Top of Data for this exercise

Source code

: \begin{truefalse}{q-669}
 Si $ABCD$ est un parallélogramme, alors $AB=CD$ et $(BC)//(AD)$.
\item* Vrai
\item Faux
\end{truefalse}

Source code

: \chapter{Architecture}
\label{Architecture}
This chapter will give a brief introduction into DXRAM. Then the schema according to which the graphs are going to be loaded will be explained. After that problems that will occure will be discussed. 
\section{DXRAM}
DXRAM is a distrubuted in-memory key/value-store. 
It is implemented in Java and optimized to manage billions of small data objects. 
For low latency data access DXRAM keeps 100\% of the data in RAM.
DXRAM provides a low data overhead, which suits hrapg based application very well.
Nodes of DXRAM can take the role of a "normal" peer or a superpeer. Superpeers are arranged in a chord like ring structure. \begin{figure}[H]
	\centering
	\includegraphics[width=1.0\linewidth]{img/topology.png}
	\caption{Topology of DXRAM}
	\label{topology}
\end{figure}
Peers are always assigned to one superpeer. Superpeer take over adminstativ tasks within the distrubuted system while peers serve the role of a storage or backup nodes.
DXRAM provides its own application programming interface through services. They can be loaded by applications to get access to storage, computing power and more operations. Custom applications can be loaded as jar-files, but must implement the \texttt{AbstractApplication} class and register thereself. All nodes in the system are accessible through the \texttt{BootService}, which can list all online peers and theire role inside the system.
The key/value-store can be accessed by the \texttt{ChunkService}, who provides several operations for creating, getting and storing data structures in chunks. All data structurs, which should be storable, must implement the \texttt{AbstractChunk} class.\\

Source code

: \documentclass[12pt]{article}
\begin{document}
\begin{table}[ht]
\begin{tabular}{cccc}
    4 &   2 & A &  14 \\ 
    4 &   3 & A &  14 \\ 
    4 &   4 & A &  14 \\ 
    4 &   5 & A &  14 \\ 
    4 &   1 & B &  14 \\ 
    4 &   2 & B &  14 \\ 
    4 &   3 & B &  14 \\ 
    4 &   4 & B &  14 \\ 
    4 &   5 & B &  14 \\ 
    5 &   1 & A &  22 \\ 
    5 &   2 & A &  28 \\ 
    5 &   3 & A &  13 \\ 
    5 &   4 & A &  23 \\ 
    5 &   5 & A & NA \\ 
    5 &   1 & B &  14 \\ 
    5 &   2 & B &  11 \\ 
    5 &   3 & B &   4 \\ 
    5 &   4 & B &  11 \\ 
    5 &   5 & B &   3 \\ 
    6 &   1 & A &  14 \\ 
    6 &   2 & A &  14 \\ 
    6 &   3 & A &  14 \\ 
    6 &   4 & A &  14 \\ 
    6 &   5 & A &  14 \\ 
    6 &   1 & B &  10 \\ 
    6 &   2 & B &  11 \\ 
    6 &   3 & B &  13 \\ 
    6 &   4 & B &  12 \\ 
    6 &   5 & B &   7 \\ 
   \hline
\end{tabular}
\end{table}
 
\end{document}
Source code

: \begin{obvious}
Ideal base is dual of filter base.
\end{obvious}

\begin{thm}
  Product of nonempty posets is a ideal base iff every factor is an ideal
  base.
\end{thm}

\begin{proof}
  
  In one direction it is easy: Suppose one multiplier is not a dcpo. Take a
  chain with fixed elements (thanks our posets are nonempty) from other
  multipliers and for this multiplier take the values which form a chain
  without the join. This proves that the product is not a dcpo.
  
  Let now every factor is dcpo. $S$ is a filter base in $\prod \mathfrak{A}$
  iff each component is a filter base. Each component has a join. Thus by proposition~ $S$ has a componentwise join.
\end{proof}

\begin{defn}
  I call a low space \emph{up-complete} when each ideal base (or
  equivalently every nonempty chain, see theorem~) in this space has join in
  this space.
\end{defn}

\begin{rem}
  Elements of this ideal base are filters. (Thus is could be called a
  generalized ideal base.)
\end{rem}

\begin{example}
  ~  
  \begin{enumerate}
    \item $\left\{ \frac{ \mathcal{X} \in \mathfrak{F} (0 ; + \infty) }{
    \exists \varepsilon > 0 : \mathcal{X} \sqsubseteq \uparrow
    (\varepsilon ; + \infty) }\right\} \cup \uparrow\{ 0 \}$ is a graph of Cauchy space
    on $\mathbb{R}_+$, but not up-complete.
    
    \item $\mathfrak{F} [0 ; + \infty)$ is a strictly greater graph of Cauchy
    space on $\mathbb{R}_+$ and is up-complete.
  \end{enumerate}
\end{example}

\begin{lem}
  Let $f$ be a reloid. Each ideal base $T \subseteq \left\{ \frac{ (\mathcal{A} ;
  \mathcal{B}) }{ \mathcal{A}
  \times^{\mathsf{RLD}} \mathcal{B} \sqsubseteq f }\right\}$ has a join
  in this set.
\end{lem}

Bottom of Data for this exercise

Problem requirements: Each record must be output exactly, with none omitted.

Task answer:
Source code

: \begin{truefalse}{q-669}
 Si $ABCD$ est un parallélogramme, alors $AB=CD$ et $(BC)//(AD)$.
\item* Vrai
\item Faux
\end{truefalse}

Source code

: \chapter{Architecture}
\label{Architecture}
This chapter will give a brief introduction into DXRAM. Then the schema according to which the graphs are going to be loaded will be explained. After that problems that will occure will be discussed. 
\section{DXRAM}
DXRAM is a distrubuted in-memory key/value-store. 
It is implemented in Java and optimized to manage billions of small data objects. 
For low latency data access DXRAM keeps 100\% of the data in RAM.
DXRAM provides a low data overhead, which suits hrapg based application very well.
Nodes of DXRAM can take the role of a "normal" peer or a superpeer. Superpeers are arranged in a chord like ring structure. \begin{figure}[H]
	\centering
	\includegraphics[width=1.0\linewidth]{img/topology.png}
	\caption{Topology of DXRAM}
	\label{topology}
\end{figure}
Peers are always assigned to one superpeer. Superpeer take over adminstativ tasks within the distrubuted system while peers serve the role of a storage or backup nodes.
DXRAM provides its own application programming interface through services. They can be loaded by applications to get access to storage, computing power and more operations. Custom applications can be loaded as jar-files, but must implement the \texttt{AbstractApplication} class and register thereself. All nodes in the system are accessible through the \texttt{BootService}, which can list all online peers and theire role inside the system.
The key/value-store can be accessed by the \texttt{ChunkService}, who provides several operations for creating, getting and storing data structures in chunks. All data structurs, which should be storable, must implement the \texttt{AbstractChunk} class.\\

Source code

: \documentclass[12pt]{article}
\begin{document}
\begin{table}[ht]
\begin{tabular}{cccc}
    4 &   2 & A &  14 \\ 
    4 &   3 & A &  14 \\ 
    4 &   4 & A &  14 \\ 
    4 &   5 & A &  14 \\ 
    4 &   1 & B &  14 \\ 
    4 &   2 & B &  14 \\ 
    4 &   3 & B &  14 \\ 
    4 &   4 & B &  14 \\ 
    4 &   5 & B &  14 \\ 
    5 &   1 & A &  22 \\ 
    5 &   2 & A &  28 \\ 
    5 &   3 & A &  13 \\ 
    5 &   4 & A &  23 \\ 
    5 &   5 & A & NA \\ 
    5 &   1 & B &  14 \\ 
    5 &   2 & B &  11 \\ 
    5 &   3 & B &   4 \\ 
    5 &   4 & B &  11 \\ 
    5 &   5 & B &   3 \\ 
    6 &   1 & A &  14 \\ 
    6 &   2 & A &  14 \\ 
    6 &   3 & A &  14 \\ 
    6 &   4 & A &  14 \\ 
    6 &   5 & A &  14 \\ 
    6 &   1 & B &  10 \\ 
    6 &   2 & B &  11 \\ 
    6 &   3 & B &  13 \\ 
    6 &   4 & B &  12 \\ 
    6 &   5 & B &   7 \\ 
   \hline
\end{tabular}
\end{table}
 
\end{document}
Source code

: \begin{obvious}
Ideal base is dual of filter base.
\end{obvious}

\begin{thm}
  Product of nonempty posets is a ideal base iff every factor is an ideal
  base.
\end{thm}

\begin{proof}
  
  In one direction it is easy: Suppose one multiplier is not a dcpo. Take a
  chain with fixed elements (thanks our posets are nonempty) from other
  multipliers and for this multiplier take the values which form a chain
  without the join. This proves that the product is not a dcpo.
  
  Let now every factor is dcpo. $S$ is a filter base in $\prod \mathfrak{A}$
  iff each component is a filter base. Each component has a join. Thus by proposition~ $S$ has a componentwise join.
\end{proof}

\begin{defn}
  I call a low space \emph{up-complete} when each ideal base (or
  equivalently every nonempty chain, see theorem~) in this space has join in
  this space.
\end{defn}

\begin{rem}
  Elements of this ideal base are filters. (Thus is could be called a
  generalized ideal base.)
\end{rem}

\begin{example}
  ~  
  \begin{enumerate}
    \item $\left\{ \frac{ \mathcal{X} \in \mathfrak{F} (0 ; + \infty) }{
    \exists \varepsilon > 0 : \mathcal{X} \sqsubseteq \uparrow
    (\varepsilon ; + \infty) }\right\} \cup \uparrow\{ 0 \}$ is a graph of Cauchy space
    on $\mathbb{R}_+$, but not up-complete.
    
    \item $\mathfrak{F} [0 ; + \infty)$ is a strictly greater graph of Cauchy
    space on $\mathbb{R}_+$ and is up-complete.
  \end{enumerate}
\end{example}

\begin{lem}
  Let $f$ be a reloid. Each ideal base $T \subseteq \left\{ \frac{ (\mathcal{A} ;
  \mathcal{B}) }{ \mathcal{A}
  \times^{\mathsf{RLD}} \mathcal{B} \sqsubseteq f }\right\}$ has a join
  in this set.
\end{lem}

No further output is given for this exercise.